Long-time Congressman, now Senator, Edward Markey has taken many a leading stand warning about climate change and the Greenhouse effect on the planet. Yet when Republican Senator James Inhofe, who has called climate change a "hoax," agreed to debate the then-Congressman Markey, Mr. Markey said he too was willing to debate but then found every scheduling excuse he could to avoid the debate over a period of 18 months! The willing sponsor, Politico, was kept waiting to no avail.
Legislators like Senator Markey are losing the public opinion battle over taking hold of the climate change issue, notwithstanding the issuance of more reports that more extensively confirm the science and point to the already damaging effects on the polar ice caps and the acidification of the Oceans.

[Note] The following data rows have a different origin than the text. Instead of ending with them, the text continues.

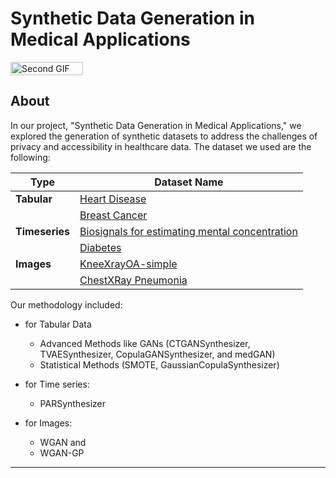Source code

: # Synthetic Data Generation in Medical Applications
<div style="display: flex; justify-content: space-between;">
  <img src="https://github.com/helenmand/project-in-advanced-topics-in-ML-DWS-SS24/blob/main/assets/chestXray.gif" alt="Second GIF" style="width: 48%;">
</div>

## About
In our project, "Synthetic Data Generation in Medical Applications," we explored the generation of synthetic datasets to address the challenges of privacy and accessibility in healthcare data. 
The dataset we used are the following:

| Type       | Dataset Name                                            
|------------|---------------------------------------------------------
| **Tabular**| [Heart Disease](https://archive.ics.uci.edu/dataset/45/heart+disease)|
|            | [Breast Cancer](https://archive.ics.uci.edu/dataset/17/breast+cancer+wisconsin+diagnostic)|
| **Timeseries** | [Biosignals for estimating mental concentration](https://ieee-dataport.org/open-access/baseline-dataset-biosignals-estimating-mental-concentration)      |
|            | [Diabetes](https://archive.ics.uci.edu/dataset/34/diabetes)          |
| **Images** |[KneeXrayOA-simple](https://www.kaggle.com/datasets/tommyngx/kneexrayoa-simple?resource=download) |
|            |[ChestXRay Pneumonia](https://www.kaggle.com/datasets/paultimothymooney/chest-xray-pneumonia)        |

Our methodology included:
- for Tabular Data
  - Advanced Methods like GANs (CTGANSynthesizer, TVAESynthesizer, CopulaGANSynthesizer, and medGAN)
  - Statistical Methods (SMOTE, GaussianCopulaSynthesizer) 

- for Time series:
  - PARSynthesizer 

- for Images:
  - WGAN and
  - WGAN-GP
---


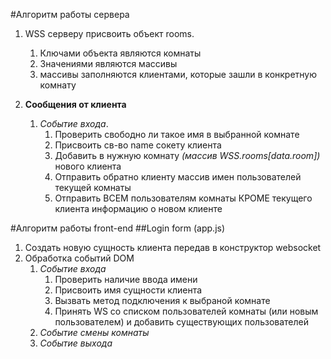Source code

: #Алгоритм работы сервера

1. WSS серверу присвоить объект rooms.

   1. Ключами объекта являются комнаты
   2. Значениями являются массивы
   3. массивы заполняются клиентами, которые зашли в конкретную комнату

2. **Сообщения от клиента**
   1. _Событие входа_.
      1. Проверить свободно ли такое имя в выбранной комнате
      2. Присвоить св-во name сокету клиента
      3. Добавить в нужную комнату _(массив WSS.rooms[data.room])_ нового клиента
      4. Отправить обратно клиенту массив имен пользователей текущей комнаты
      5. Отправить ВСЕМ пользователям комнаты КРОМЕ текущего клиента информацию о новом клиенте

#Алгоритм работы front-end
##Login form (app.js)

1. Создать новую сущность клиента передав в конструктор websocket
2. Обработка событий DOM
   1. _Событие входа_
      1. Проверить наличие ввода имени
      2. Присвоить имя сущности клиента
      3. Вызвать метод подключения к выбраной комнате
      4. Принять WS со списком пользователей комнаты (или новым пользователем) и добавить существующих пользователей
   2. _Событие смены комнаты_
   3. _Событие выхода_
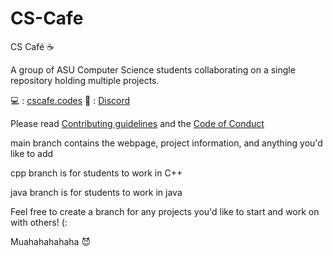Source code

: # CS-Cafe
CS Café :coffee:

A group of ASU Computer Science students collaborating on a single repository holding multiple projects.

:computer: : [cscafe.codes](https://cscafe.codes)   :speech_balloon: : [Discord](https://cscafe.dev)

Please read [Contributing guidelines](https://github.com/Glowstick0017/CS-Cafe/blob/main/CODE_OF_CONDUCT.md) and the [Code of Conduct](https://github.com/Glowstick0017/CS-Cafe/blob/main/CODE_OF_CONDUCT.md)

main branch contains the webpage, project information, and anything you'd like to add

cpp branch is for students to work in C++

java branch is for students to work in java

Feel free to create a branch for any projects you'd like to start and work on with others! (:

Muahahahahaha :smiling_imp:

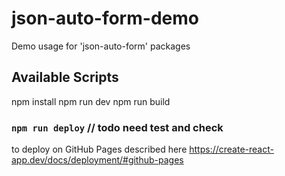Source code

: # json-auto-form-demo

Demo usage for 'json-auto-form' packages

## Available Scripts

  npm install
  npm run dev
  npm run build

### `npm run deploy` // todo need test and check

to deploy on GitHub Pages
described here https://create-react-app.dev/docs/deployment/#github-pages





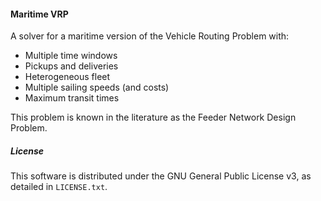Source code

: #### Maritime VRP

A solver for a maritime version of the Vehicle Routing Problem  with:

* Multiple time windows
* Pickups and deliveries
* Heterogeneous fleet
* Multiple sailing speeds (and costs)
* Maximum transit times

This problem is known in the literature as the Feeder Network Design Problem.

##### License

This software is distributed under the GNU General Public License v3, as detailed in `LICENSE.txt`.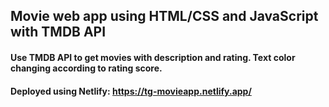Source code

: ## Movie web app using HTML/CSS and JavaScript with TMDB API

#### Use TMDB API to get movies with description and rating. Text color changing according to rating score.


#### Deployed using Netlify: https://tg-movieapp.netlify.app/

Citizen groups are frustrated that their allies on Capitol Hill are continually defeatist and unwilling to shake the place up as the Tea Partiers have been doing even as their financiers in the big business community have become appalled by the Tea Party's leveraged partial government shutdown and its curled lip against the upcoming debt ceiling crisis.
Progressive words must never mask the absence of progressive action in Congress. The people deserve better than progressive sinecurists in Congress who are so smug that they increasingly do not return calls from civic leaders who press them to move out of their comfort zones and from words to deeds. Many can learn from the very few determined, energetic exceptions within their ranks like the wave-making Congressman Alan Grayson from Florida.